AIM OF THE TASK:
For each record below, set it down exactly but leave out any picture.

SOURCE DATA:
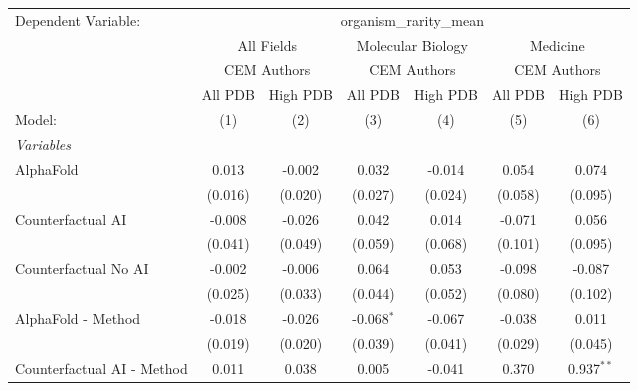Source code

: \begingroup
\centering
\begin{tabular}{lcccccc}
   \tabularnewline \midrule \midrule
   Dependent Variable: & \multicolumn{6}{c}{organism\_rarity\_mean}\\
 & \multicolumn{2}{c}{All Fields} & \multicolumn{2}{c}{Molecular Biology} & \multicolumn{2}{c}{Medicine} \\
\cmidrule(lr){2-3} \cmidrule(lr){4-5} \cmidrule(lr){6-7}
 & \multicolumn{2}{c}{CEM Authors} & \multicolumn{2}{c}{CEM Authors} & \multicolumn{2}{c}{CEM Authors} \\
\cmidrule(lr){2-3} \cmidrule(lr){4-5} \cmidrule(lr){6-7}
 & \multicolumn{1}{c}{All PDB} & \multicolumn{1}{c}{High PDB} & \multicolumn{1}{c}{All PDB} & \multicolumn{1}{c}{High PDB} & \multicolumn{1}{c}{All PDB} & \multicolumn{1}{c}{High PDB} \\
\cmidrule(lr){2-2} \cmidrule(lr){3-3} \cmidrule(lr){4-4} \cmidrule(lr){5-5} \cmidrule(lr){6-6} \cmidrule(lr){7-7}
   Model:                                                     & (1)     & (2)     & (3)          & (4)     & (5)     & (6)\\  
   \midrule
   \emph{Variables}\\
   AlphaFold                                                  & 0.013   & -0.002  & 0.032        & -0.014  & 0.054   & 0.074\\   
                                                              & (0.016) & (0.020) & (0.027)      & (0.024) & (0.058) & (0.095)\\   
   Counterfactual AI                                          & -0.008  & -0.026  & 0.042        & 0.014   & -0.071  & 0.056\\   
                                                              & (0.041) & (0.049) & (0.059)      & (0.068) & (0.101) & (0.095)\\   
   Counterfactual No AI                                       & -0.002  & -0.006  & 0.064        & 0.053   & -0.098  & -0.087\\   
                                                              & (0.025) & (0.033) & (0.044)      & (0.052) & (0.080) & (0.102)\\   
   AlphaFold - Method                                         & -0.018  & -0.026  & -0.068$^{*}$ & -0.067  & -0.038  & 0.011\\   
                                                              & (0.019) & (0.020) & (0.039)      & (0.041) & (0.029) & (0.045)\\   
   Counterfactual AI - Method                                 & 0.011   & 0.038   & 0.005        & -0.041  & 0.370   & 0.937$^{**}$\\   

\end{tabular}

REPLY:
Source code

: \begingroup
\centering
\begin{tabular}{lcccccc}
   \tabularnewline \midrule \midrule
   Dependent Variable: & \multicolumn{6}{c}{organism\_rarity\_mean}\\
 & \multicolumn{2}{c}{All Fields} & \multicolumn{2}{c}{Molecular Biology} & \multicolumn{2}{c}{Medicine} \\
\cmidrule(lr){2-3} \cmidrule(lr){4-5} \cmidrule(lr){6-7}
 & \multicolumn{2}{c}{CEM Authors} & \multicolumn{2}{c}{CEM Authors} & \multicolumn{2}{c}{CEM Authors} \\
\cmidrule(lr){2-3} \cmidrule(lr){4-5} \cmidrule(lr){6-7}
 & \multicolumn{1}{c}{All PDB} & \multicolumn{1}{c}{High PDB} & \multicolumn{1}{c}{All PDB} & \multicolumn{1}{c}{High PDB} & \multicolumn{1}{c}{All PDB} & \multicolumn{1}{c}{High PDB} \\
\cmidrule(lr){2-2} \cmidrule(lr){3-3} \cmidrule(lr){4-4} \cmidrule(lr){5-5} \cmidrule(lr){6-6} \cmidrule(lr){7-7}
   Model:                                                     & (1)     & (2)     & (3)          & (4)     & (5)     & (6)\\  
   \midrule
   \emph{Variables}\\
   AlphaFold                                                  & 0.013   & -0.002  & 0.032        & -0.014  & 0.054   & 0.074\\   
                                                              & (0.016) & (0.020) & (0.027)      & (0.024) & (0.058) & (0.095)\\   
   Counterfactual AI                                          & -0.008  & -0.026  & 0.042        & 0.014   & -0.071  & 0.056\\   
                                                              & (0.041) & (0.049) & (0.059)      & (0.068) & (0.101) & (0.095)\\   
   Counterfactual No AI                                       & -0.002  & -0.006  & 0.064        & 0.053   & -0.098  & -0.087\\   
                                                              & (0.025) & (0.033) & (0.044)      & (0.052) & (0.080) & (0.102)\\   
   AlphaFold - Method                                         & -0.018  & -0.026  & -0.068$^{*}$ & -0.067  & -0.038  & 0.011\\   
                                                              & (0.019) & (0.020) & (0.039)      & (0.041) & (0.029) & (0.045)\\   
   Counterfactual AI - Method                                 & 0.011   & 0.038   & 0.005        & -0.041  & 0.370   & 0.937$^{**}$\\   

\end{tabular}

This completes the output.